Today I do not love my country.
It is venal, it is cruel.
[…]
But today, today, I cannot love my country.
It staggers in the dark, lurches in a ditch.
A curdled mob drives people into pens,
brands them like cattle,
only holds a stranger’s hand
to press it into fire,
strings firecrackers through a child,
burns stores and shacks, burns. (17)

Krog’s exploration of “the poetic IQ”

According to Krog, the word “venal” could have been replaced by any other word signifying a “susceptibility to bribery”, but that only the word “venal” also contains “the determining letter of the word love”, so that “the lonely L sound” leaves the reader with “no surrender to beauty” as “love is anchored in sound to burns”. She claimed that the “genius” of Ingrid de Kok is to be found in the sound of her poetry, highlighted the “beauty in the move from venal to cruel”, the way in which the helpless, singular “I” is “encrusted by not and today”, and how, “with one brilliant diphthong in the poetic imaginary of Ingrid, the whole poem flushes towards the final word, burns”. Even the word “brands”, Krog claimed, echoes the guttural harshness of the Afrikaans word “brand”, paving the way for the inevitable “burns, burns” of the final line.

Krog also compared the poem to William Blake’s famous “The Tyger”, drawing a parallel between the “dread hand” and the “dread feet” of Blake’s poem, and the image of the stranger’s hand pressed into fire. She drew a further parallel between the image of Blake’s fiery, burning tiger and the all-consuming “burns, burns” of De Kok’s final line. Through the repeated sibilant sounds of the final line, Krog argued, not only shacks, stores and strangers are burning, but even love itself is burnt away as “ordinary good people” fall prey to a “failure of remembering”. She concluded her remarkable analysis by expressing gratitude on behalf of all Ingrid de Kok’s readers that “talent of this exquisite calibre has chosen to write about us”.

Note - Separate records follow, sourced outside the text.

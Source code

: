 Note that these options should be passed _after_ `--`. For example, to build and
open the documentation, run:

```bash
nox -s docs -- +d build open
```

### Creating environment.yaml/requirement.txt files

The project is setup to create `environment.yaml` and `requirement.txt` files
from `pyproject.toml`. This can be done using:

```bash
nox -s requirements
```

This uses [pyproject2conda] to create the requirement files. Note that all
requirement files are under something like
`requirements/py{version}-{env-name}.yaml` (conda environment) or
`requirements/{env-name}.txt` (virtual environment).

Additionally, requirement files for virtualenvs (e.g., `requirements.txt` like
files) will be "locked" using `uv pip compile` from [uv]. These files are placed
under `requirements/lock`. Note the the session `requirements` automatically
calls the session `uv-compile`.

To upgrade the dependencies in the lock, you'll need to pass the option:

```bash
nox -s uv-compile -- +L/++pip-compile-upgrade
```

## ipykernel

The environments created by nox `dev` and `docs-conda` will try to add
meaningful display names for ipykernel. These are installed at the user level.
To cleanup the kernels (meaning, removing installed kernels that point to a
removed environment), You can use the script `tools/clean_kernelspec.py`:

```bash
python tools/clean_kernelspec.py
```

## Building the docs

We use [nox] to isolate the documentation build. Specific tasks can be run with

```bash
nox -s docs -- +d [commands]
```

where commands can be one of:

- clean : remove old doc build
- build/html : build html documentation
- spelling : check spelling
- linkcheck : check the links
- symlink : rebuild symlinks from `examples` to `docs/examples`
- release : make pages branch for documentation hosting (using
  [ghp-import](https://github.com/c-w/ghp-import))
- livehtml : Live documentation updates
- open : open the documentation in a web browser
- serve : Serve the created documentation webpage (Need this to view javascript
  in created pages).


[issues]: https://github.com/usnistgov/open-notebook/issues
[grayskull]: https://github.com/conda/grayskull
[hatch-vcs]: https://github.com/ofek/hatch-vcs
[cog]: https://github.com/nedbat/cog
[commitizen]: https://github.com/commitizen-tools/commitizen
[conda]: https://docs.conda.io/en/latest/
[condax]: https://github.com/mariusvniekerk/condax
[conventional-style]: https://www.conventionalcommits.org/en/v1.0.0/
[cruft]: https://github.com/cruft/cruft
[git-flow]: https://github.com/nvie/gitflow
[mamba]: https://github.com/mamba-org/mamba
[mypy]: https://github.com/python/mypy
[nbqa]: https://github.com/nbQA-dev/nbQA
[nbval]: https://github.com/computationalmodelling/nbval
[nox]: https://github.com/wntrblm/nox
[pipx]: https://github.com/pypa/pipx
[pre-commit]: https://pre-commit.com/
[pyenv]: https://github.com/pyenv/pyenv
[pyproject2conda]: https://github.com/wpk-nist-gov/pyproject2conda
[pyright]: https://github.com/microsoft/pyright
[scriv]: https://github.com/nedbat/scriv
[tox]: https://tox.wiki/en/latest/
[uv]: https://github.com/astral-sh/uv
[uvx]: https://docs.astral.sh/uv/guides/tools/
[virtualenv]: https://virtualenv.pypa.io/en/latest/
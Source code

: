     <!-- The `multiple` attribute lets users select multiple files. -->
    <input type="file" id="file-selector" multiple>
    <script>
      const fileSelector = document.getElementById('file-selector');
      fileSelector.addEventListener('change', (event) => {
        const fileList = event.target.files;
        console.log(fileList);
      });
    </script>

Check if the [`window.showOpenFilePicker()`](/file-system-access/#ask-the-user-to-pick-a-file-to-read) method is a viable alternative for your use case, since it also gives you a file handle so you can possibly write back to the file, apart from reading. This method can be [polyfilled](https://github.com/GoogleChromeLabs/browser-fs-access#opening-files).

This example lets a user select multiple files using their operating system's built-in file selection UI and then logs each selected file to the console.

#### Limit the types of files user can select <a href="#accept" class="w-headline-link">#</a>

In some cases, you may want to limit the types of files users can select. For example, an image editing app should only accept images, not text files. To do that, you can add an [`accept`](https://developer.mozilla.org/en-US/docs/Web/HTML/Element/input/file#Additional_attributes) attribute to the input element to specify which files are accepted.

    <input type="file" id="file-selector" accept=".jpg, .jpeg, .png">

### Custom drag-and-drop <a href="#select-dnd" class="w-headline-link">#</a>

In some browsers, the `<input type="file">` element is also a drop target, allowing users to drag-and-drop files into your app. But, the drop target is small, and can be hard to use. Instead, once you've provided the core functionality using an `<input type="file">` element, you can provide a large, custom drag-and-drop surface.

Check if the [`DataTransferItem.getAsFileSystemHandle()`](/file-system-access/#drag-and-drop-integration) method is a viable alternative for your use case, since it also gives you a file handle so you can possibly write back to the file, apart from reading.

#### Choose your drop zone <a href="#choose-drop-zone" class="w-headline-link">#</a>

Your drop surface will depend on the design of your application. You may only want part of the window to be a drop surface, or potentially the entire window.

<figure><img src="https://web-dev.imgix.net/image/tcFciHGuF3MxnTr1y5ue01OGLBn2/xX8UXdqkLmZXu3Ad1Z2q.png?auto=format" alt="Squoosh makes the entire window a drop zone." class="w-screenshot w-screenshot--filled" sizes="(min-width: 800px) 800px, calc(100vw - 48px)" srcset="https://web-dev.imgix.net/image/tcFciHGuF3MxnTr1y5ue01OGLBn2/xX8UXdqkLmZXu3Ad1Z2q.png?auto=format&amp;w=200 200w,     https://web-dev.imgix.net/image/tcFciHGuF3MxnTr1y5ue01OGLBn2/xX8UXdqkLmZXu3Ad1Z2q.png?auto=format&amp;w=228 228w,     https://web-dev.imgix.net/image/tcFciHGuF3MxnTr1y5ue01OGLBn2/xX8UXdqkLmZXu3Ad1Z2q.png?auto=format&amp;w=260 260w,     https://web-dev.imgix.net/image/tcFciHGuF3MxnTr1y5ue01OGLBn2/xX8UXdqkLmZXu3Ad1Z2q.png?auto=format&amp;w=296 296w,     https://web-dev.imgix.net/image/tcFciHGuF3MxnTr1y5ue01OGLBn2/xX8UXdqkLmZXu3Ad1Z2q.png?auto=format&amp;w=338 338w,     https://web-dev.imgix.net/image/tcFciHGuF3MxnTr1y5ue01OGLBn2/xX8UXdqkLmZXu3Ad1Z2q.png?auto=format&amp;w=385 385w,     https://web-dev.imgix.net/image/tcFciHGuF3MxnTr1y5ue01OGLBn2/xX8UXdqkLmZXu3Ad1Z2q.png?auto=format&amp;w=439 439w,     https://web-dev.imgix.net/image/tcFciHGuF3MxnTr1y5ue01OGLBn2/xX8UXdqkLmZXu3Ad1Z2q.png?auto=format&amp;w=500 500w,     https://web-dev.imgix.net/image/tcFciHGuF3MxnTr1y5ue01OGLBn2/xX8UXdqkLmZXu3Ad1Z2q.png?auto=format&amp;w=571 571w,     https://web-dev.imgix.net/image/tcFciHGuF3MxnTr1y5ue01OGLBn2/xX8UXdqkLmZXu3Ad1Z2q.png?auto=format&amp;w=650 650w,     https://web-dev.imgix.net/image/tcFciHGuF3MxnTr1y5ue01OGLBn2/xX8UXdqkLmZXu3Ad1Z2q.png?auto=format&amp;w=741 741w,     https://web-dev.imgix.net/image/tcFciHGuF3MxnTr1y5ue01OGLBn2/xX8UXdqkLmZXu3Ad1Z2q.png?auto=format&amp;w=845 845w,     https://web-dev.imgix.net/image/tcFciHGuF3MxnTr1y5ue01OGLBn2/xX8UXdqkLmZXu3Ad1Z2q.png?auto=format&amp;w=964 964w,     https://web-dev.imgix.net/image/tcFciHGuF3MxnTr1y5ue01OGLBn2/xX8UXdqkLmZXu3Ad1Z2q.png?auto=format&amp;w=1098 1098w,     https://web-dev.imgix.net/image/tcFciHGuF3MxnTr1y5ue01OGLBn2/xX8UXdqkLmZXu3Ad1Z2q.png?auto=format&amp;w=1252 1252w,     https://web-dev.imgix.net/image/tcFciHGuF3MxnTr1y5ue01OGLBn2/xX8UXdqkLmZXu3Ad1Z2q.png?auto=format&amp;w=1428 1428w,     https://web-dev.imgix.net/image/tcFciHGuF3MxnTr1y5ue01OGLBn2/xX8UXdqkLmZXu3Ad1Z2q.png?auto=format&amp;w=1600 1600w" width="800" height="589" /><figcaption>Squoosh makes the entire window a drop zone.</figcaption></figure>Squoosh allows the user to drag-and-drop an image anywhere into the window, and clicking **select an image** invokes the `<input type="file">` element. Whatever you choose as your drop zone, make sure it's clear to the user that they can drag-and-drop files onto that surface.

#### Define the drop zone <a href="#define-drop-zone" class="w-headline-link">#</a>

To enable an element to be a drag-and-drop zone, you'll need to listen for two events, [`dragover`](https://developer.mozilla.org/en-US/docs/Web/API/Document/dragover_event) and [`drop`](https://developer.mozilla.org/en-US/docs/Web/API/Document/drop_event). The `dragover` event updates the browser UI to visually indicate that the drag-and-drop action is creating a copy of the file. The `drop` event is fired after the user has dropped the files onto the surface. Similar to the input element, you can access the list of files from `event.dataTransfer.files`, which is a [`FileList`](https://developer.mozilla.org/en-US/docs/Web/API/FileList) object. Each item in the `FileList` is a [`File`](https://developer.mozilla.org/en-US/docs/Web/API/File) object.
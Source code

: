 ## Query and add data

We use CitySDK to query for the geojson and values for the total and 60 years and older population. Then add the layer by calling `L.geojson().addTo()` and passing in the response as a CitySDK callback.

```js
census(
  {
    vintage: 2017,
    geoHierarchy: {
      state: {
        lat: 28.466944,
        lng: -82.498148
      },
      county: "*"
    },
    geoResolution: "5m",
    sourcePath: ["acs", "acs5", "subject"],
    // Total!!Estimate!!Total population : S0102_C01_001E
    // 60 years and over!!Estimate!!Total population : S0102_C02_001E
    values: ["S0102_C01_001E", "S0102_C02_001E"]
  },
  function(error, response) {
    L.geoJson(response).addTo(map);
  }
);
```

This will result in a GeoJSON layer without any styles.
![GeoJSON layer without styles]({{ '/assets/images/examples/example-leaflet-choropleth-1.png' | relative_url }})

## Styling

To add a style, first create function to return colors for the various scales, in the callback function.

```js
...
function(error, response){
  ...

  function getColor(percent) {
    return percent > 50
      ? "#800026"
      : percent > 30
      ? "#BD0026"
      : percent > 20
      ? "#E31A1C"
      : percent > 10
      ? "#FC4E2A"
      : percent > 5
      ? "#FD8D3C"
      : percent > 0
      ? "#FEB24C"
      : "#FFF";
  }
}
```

Ingrid de Kok’s response to Krog’s generous tribute and astute analysis was to say, to general laughter, that she now understands what the poem is about. She began her poetry reading by dedicating the collection to the female poets mentioned previously, singling out Antjie Krog and Karen Press, who was also present in the audience. She honoured these two fellow poets with poems specifically dedicated to them, reading the poem “The owl and the swan” for Antjie Krog and John Samuel, and the poem “My friends in their youth” for  Karen Press.

Ingrid de Kok

Even though all the poems De Kok read were striking, powerful and thought-provoking, the one which seemed to resonate most strongly with Krog’s analysis was the poem “Haraga”. The term “haraga”, De Kok explained, is an Arab term which can either refer to an illegal immigrant, to someone who burns documents or fingertips in order to avoid identification, or to someone who challenges the rule of the nation state – sometimes to all three at once. As with the poem of Krog’s analysis, “Haraga” is a poem about xenophobic violence, with images of fire and burning as its central imagery:

Haraga: those who have burnt.
That pulse will always now
beat deeper than the throbbing in your chest.
Only footprints and stories left
to trace your farewell steps
across high land, low land,
to leaking boat, airless container, barbed camp,
till you reached here, where
they badly want to know who you once were
in order to send you back. (18)

While De Kok only read the poem out loud and did not analyse it for the audience the way that Krog did in her introduction, this poem nevertheless brought the different parts of the evening together. It was not only through the similar images of violence and fire, or the same central message denouncing xenophobic violence, that Krog’s analysis and De Kok’s poetry were put into an obvious conversation with each other, but also through the poem’s image of “footprints and stories”. If one had to describe the volume in a single phrase, one could say that Other Signs traces the footprints and stories of experience, of observation, of reflection, of most things quite ordinary, not to the place from where they want to send you back, but to “the beginning and the end”, the silent “resting place” (50) of the title poem. The skill and beauty of the language in which it does this, however, is, to borrow Antjie Krog’s phrase, a testament to the genius of Ingrid de Kok’s astounding poetic IQ.